Any idea what happens here?
Traceback (most recent call last):
...
File "...\spacy_model.py", line 79, in train_model
nlp.update(docs=texts, golds=annotations, sgd=optimizer, drop=setting.DROP_OUT, losses=losses)
File "C:\...\lib\site-packages\spacy\language.py", line 452, in update
proc.update(docs, golds, sgd=get_grads, losses=losses, **kwargs)
File "pipes.pyx", line 931, in spacy.pipeline.pipes.TextCategorizer.update
File "C:\...\lib\site-packages\thinc\neural\_classes\feed_forward.py", line 46, in begin_update
X, inc_layer_grad = layer.begin_update(X, drop=drop)
File "C:\...\lib\site-packages\thinc\api.py", line 132, in begin_update
values = [fwd(X, *a, **k) for fwd in forward]
File "C:\...\lib\site-packages\thinc\api.py", line 132, in <listcomp>
values = [fwd(X, *a, **k) for fwd in forward]
File "C:\...\lib\site-packages\thinc\api.py", line 225, in wrap
output = func(*args, **kwargs)
File "C:\...\lib\site-packages\thinc\neural\_classes\feed_forward.py", line 46, in begin_update
X, inc_layer_grad = layer.begin_update(X, drop=drop)
File "C:\...\lib\site-packages\spacy\_ml.py", line 137, in begin_update
ngrams.append(self.ops.ngrams(n, unigrams))
File "ops.pyx", line 727, in thinc.neural.ops.NumpyOps.ngrams
File "ops.pyx", line 398, in thinc.neural.ops.NumpyOps.allocate
ValueError: negative dimensions are not allowed
Yeah there's probably a one-word sentence in there that's messing things up. Could you print [len(doc) for doc in batch] for the failing batch? I'm guessing there'll be a 1 or a 0 in there.
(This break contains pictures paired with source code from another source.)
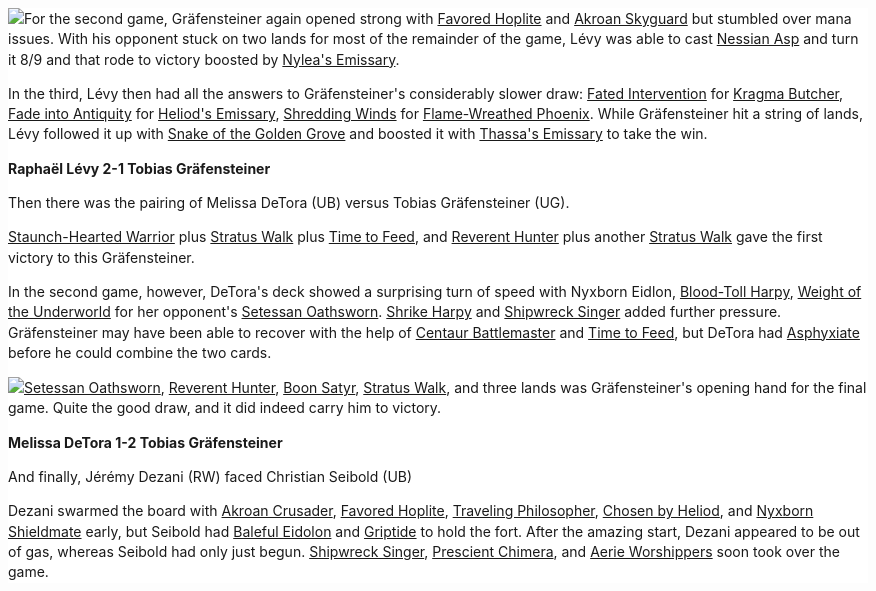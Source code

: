 
![](https://media.magic.wizards.com/image_legacy_migration//mtg/images/daily/events/gpbar14/fm13_tobiasgraefensteinervsraphaellevy.jpg)For the second game, Gräfensteiner again opened strong with [Favored Hoplite](https://gatherer.wizards.com/Pages/Card/Details.aspx?name=Favored+Hoplite) and [Akroan Skyguard](https://gatherer.wizards.com/Pages/Card/Details.aspx?name=Akroan+Skyguard) but stumbled over mana issues. With his opponent stuck on two lands for most of the remainder of the game, Lévy was able to cast [Nessian Asp](https://gatherer.wizards.com/Pages/Card/Details.aspx?name=Nessian+Asp) and turn it 8/9 and that rode to victory boosted by [Nylea's Emissary](https://gatherer.wizards.com/Pages/Card/Details.aspx?name=Nylea%27s+Emissary).


In the third, Lévy then had all the answers to Gräfensteiner's considerably slower draw: [Fated Intervention](https://gatherer.wizards.com/Pages/Card/Details.aspx?name=Fated+Intervention) for [Kragma Butcher](https://gatherer.wizards.com/Pages/Card/Details.aspx?name=Kragma+Butcher), [Fade into Antiquity](https://gatherer.wizards.com/Pages/Card/Details.aspx?name=Fade+into+Antiquity) for [Heliod's Emissary](https://gatherer.wizards.com/Pages/Card/Details.aspx?name=Heliod%27s+Emissary), [Shredding Winds](https://gatherer.wizards.com/Pages/Card/Details.aspx?name=Shredding+Winds) for [Flame-Wreathed Phoenix](https://gatherer.wizards.com/Pages/Card/Details.aspx?name=Flame-Wreathed+Phoenix). While Gräfensteiner hit a string of lands, Lévy followed it up with [Snake of the Golden Grove](https://gatherer.wizards.com/Pages/Card/Details.aspx?name=Snake+of+the+Golden+Grove) and boosted it with [Thassa's Emissary](https://gatherer.wizards.com/Pages/Card/Details.aspx?name=Thassa%27s+Emissary) to take the win.


**Raphaël Lévy 2-1 Tobias Gräfensteiner**


Then there was the pairing of Melissa DeTora (UB) versus Tobias Gräfensteiner (UG).


[Staunch-Hearted Warrior](https://gatherer.wizards.com/Pages/Card/Details.aspx?name=Staunch-Hearted+Warrior) plus [Stratus Walk](https://gatherer.wizards.com/Pages/Card/Details.aspx?name=Stratus+Walk) plus [Time to Feed](https://gatherer.wizards.com/Pages/Card/Details.aspx?name=Time+to+Feed), and [Reverent Hunter](https://gatherer.wizards.com/Pages/Card/Details.aspx?name=Reverent+Hunter) plus another [Stratus Walk](https://gatherer.wizards.com/Pages/Card/Details.aspx?name=Stratus+Walk) gave the first victory to this Gräfensteiner.


In the second game, however, DeTora's deck showed a surprising turn of speed with Nyxborn Eidlon, [Blood-Toll Harpy](https://gatherer.wizards.com/Pages/Card/Details.aspx?name=Blood-Toll+Harpy), [Weight of the Underworld](https://gatherer.wizards.com/Pages/Card/Details.aspx?name=Weight+of+the+Underworld) for her opponent's [Setessan Oathsworn](https://gatherer.wizards.com/Pages/Card/Details.aspx?name=Setessan+Oathsworn). [Shrike Harpy](https://gatherer.wizards.com/Pages/Card/Details.aspx?name=Shrike+Harpy) and [Shipwreck Singer](https://gatherer.wizards.com/Pages/Card/Details.aspx?name=Shipwreck+Singer) added further pressure. Gräfensteiner may have been able to recover with the help of [Centaur Battlemaster](https://gatherer.wizards.com/Pages/Card/Details.aspx?name=Centaur+Battlemaster) and [Time to Feed](https://gatherer.wizards.com/Pages/Card/Details.aspx?name=Time+to+Feed), but DeTora had [Asphyxiate](https://gatherer.wizards.com/Pages/Card/Details.aspx?name=Asphyxiate) before he could combine the two cards.


![](https://media.magic.wizards.com/image_legacy_migration//mtg/images/daily/events/gpbar14/fm13_danielgraefensteinervsmelissadetora.jpg)[Setessan Oathsworn](https://gatherer.wizards.com/Pages/Card/Details.aspx?name=Setessan+Oathsworn), [Reverent Hunter](https://gatherer.wizards.com/Pages/Card/Details.aspx?name=Reverent+Hunter), [Boon Satyr](https://gatherer.wizards.com/Pages/Card/Details.aspx?name=Boon+Satyr), [Stratus Walk](https://gatherer.wizards.com/Pages/Card/Details.aspx?name=Stratus+Walk), and three lands was Gräfensteiner's opening hand for the final game. Quite the good draw, and it did indeed carry him to victory.


**Melissa DeTora 1-2 Tobias Gräfensteiner**


And finally, Jérémy Dezani (RW) faced Christian Seibold (UB)


Dezani swarmed the board with [Akroan Crusader](https://gatherer.wizards.com/Pages/Card/Details.aspx?name=Akroan+Crusader), [Favored Hoplite](https://gatherer.wizards.com/Pages/Card/Details.aspx?name=Favored+Hoplite), [Traveling Philosopher](https://gatherer.wizards.com/Pages/Card/Details.aspx?name=Traveling+Philosopher), [Chosen by Heliod](https://gatherer.wizards.com/Pages/Card/Details.aspx?name=Chosen+by+Heliod), and [Nyxborn Shieldmate](https://gatherer.wizards.com/Pages/Card/Details.aspx?name=Nyxborn+Shieldmate) early, but Seibold had [Baleful Eidolon](https://gatherer.wizards.com/Pages/Card/Details.aspx?name=Baleful+Eidolon) and [Griptide](https://gatherer.wizards.com/Pages/Card/Details.aspx?name=Griptide) to hold the fort. After the amazing start, Dezani appeared to be out of gas, whereas Seibold had only just begun. [Shipwreck Singer](https://gatherer.wizards.com/Pages/Card/Details.aspx?name=Shipwreck+Singer), [Prescient Chimera](https://gatherer.wizards.com/Pages/Card/Details.aspx?name=Prescient+Chimera), and [Aerie Worshippers](https://gatherer.wizards.com/Pages/Card/Details.aspx?name=Aerie+Worshippers) soon took over the game.
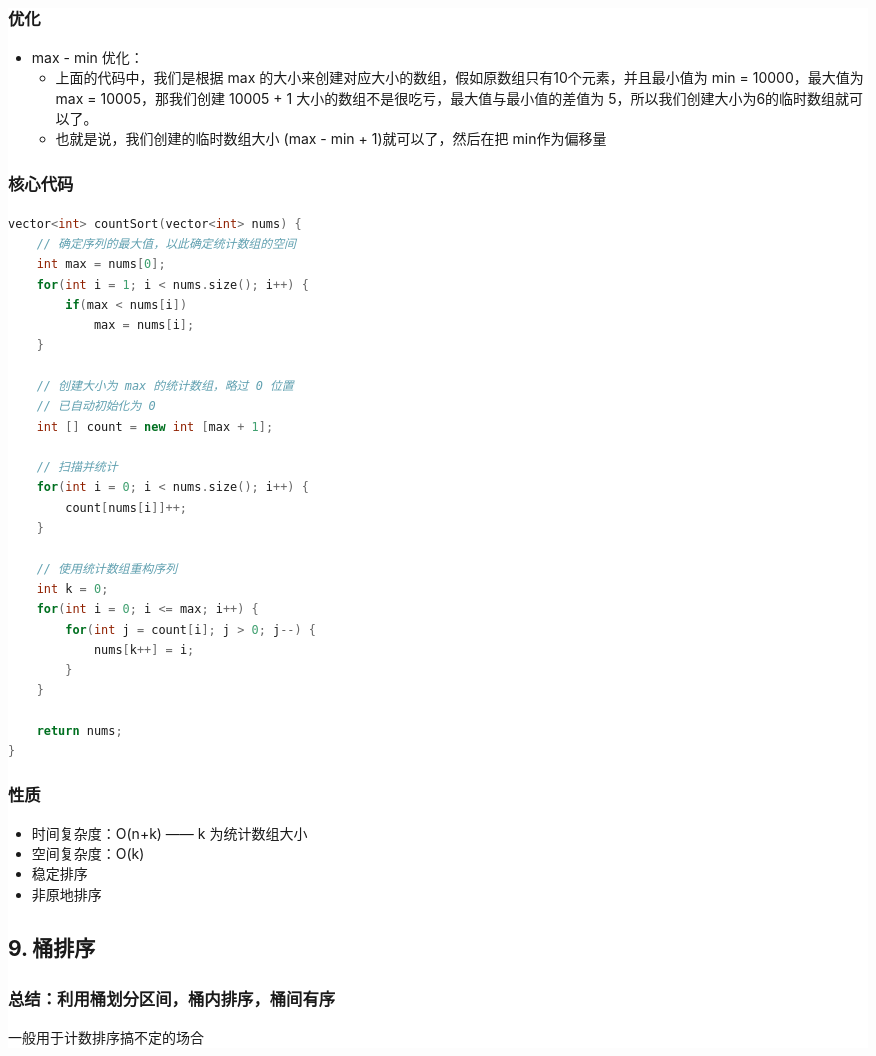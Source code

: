 ### 优化

- max - min 优化：
  - 上面的代码中，我们是根据 max 的大小来创建对应大小的数组，假如原数组只有10个元素，并且最小值为 min = 10000，最大值为 max = 10005，那我们创建 10005 + 1 大小的数组不是很吃亏，最大值与最小值的差值为 5，所以我们创建大小为6的临时数组就可以了。
  - 也就是说，我们创建的临时数组大小 (max - min + 1)就可以了，然后在把 min作为偏移量

### 核心代码

```c++
vector<int> countSort(vector<int> nums) {
    // 确定序列的最大值，以此确定统计数组的空间
    int max = nums[0];
    for(int i = 1; i < nums.size(); i++) {
        if(max < nums[i])
            max = nums[i];
    }

    // 创建大小为 max 的统计数组，略过 0 位置
    // 已自动初始化为 0
    int [] count = new int [max + 1];
    
    // 扫描并统计
    for(int i = 0; i < nums.size(); i++) {
        count[nums[i]]++;
    }

    // 使用统计数组重构序列
    int k = 0;
    for(int i = 0; i <= max; i++) {
        for(int j = count[i]; j > 0; j--) {
            nums[k++] = i;
        }
    }

    return nums;
}
```

### 性质

- 时间复杂度：O(n+k) —— k 为统计数组大小
- 空间复杂度：O(k)
- 稳定排序
- 非原地排序

## 9. 桶排序

### 总结：利用桶划分区间，桶内排序，桶间有序

一般用于计数排序搞不定的场合
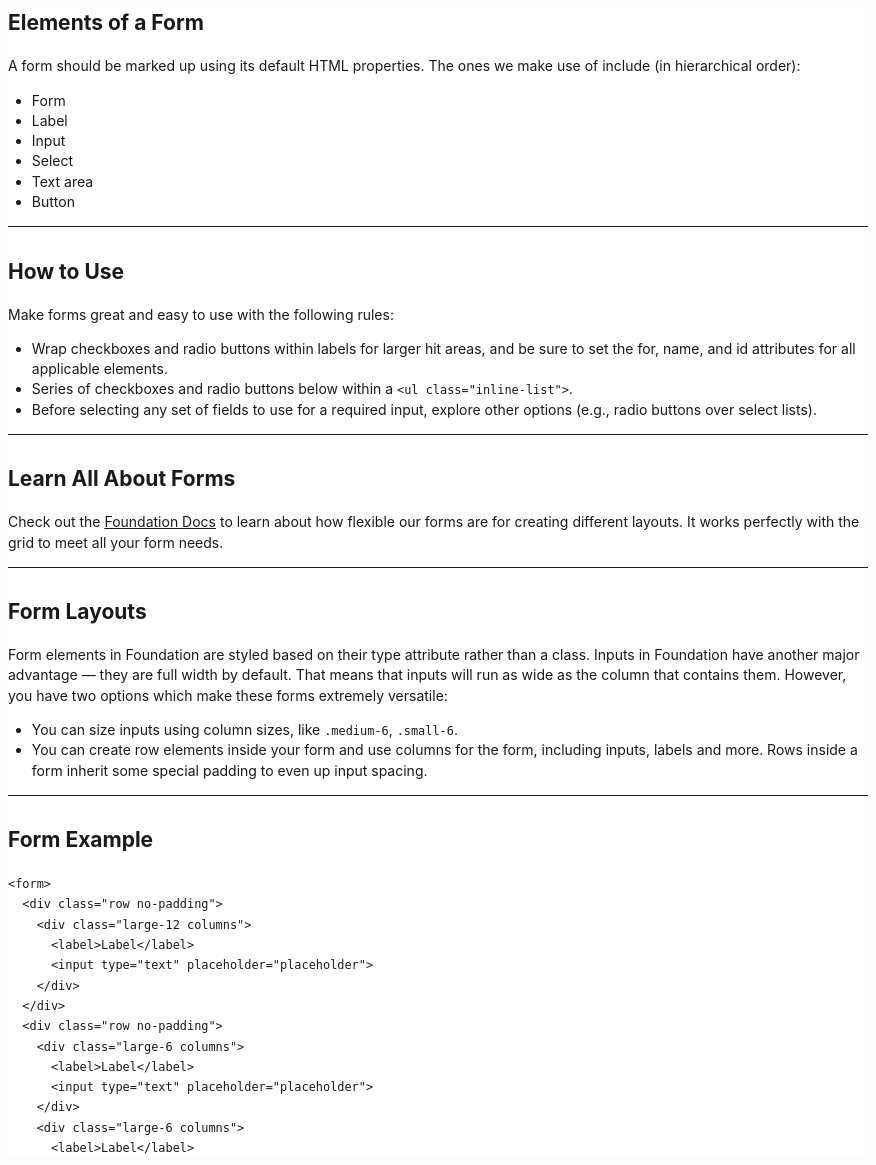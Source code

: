 
## Elements of a Form

A form should be marked up using its default HTML properties. The ones we make use of include (in hierarchical order):

- Form
- Label
- Input
- Select
- Text area
- Button

---

## How to Use

Make forms great and easy to use with the following rules:

- Wrap checkboxes and radio buttons within labels for larger hit areas, and be sure to set the for, name, and id attributes for all applicable elements.
- Series of checkboxes and radio buttons below within a `<ul class="inline-list">`.
- Before selecting any set of fields to use for a required input, explore other options (e.g., radio buttons over select lists).

---

## Learn All About Forms

Check out the [Foundation Docs](http://foundation.zurb.com/sites/docs) to learn about how flexible our forms are for creating different layouts. It works perfectly with the grid to meet all your form needs.

---

## Form Layouts

Form elements in Foundation are styled based on their type attribute rather than a class. Inputs in Foundation have another major advantage — they are full width by default. That means that inputs will run as wide as the column that contains them. However, you have two options which make these forms extremely versatile:

- You can size inputs using column sizes, like `.medium-6`, `.small-6`.
- You can create row elements inside your form and use columns for the form, including inputs, labels and more. Rows inside a form inherit some special padding to even up input spacing.

---

## Form Example

```html_example
<form>
  <div class="row no-padding">
    <div class="large-12 columns">
      <label>Label</label>
      <input type="text" placeholder="placeholder">
    </div>
  </div>
  <div class="row no-padding">
    <div class="large-6 columns">
      <label>Label</label>
      <input type="text" placeholder="placeholder">
    </div>
    <div class="large-6 columns">
      <label>Label</label>
```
This issue has been automatically closed because there has been no response to a request for more information from the original author. With only the information that is currently in the issue, there's not enough information to take action. If you're the original author, feel free to reopen the issue if you have or find the answers needed to investigate further.
@honnibal : Sorry for the delay.
I created a minimal unit test that exhibits this behaviour: https://github.com/svlandeg/spaCy/commit/ac30d6311002aeb64a7793b2ac8578465033b6c2 (I can put it in a PR if you like).
This test crashes with the same error as quoted above:
ValueError: negative dimensions are not allowed
ops.pyx:398: ValueError
If you change ngram_size to 1, or if you edit the 3rd training text to contain more than 1 word, the error goes away and the training works.
Thanks! Definitely a bug.
@svlandeg - Did you have a workaround for ngram_size>1 in the the meantime?
@tomstelk : yep, if you want to use k long n-grams, you'll have to make sure that each input text has at least k tokens. So for now you'll have to "manually" pre-filter
Thanks @svlandeg - was hoping there might be some quick hack in thinc somewhere to handle text with less than k tokens, oh well
@tomstelk : we found the issue - should be fixed in the next version
This thread has been automatically locked since there has not been any recent activity after it was closed. Please open a new issue for related bugs.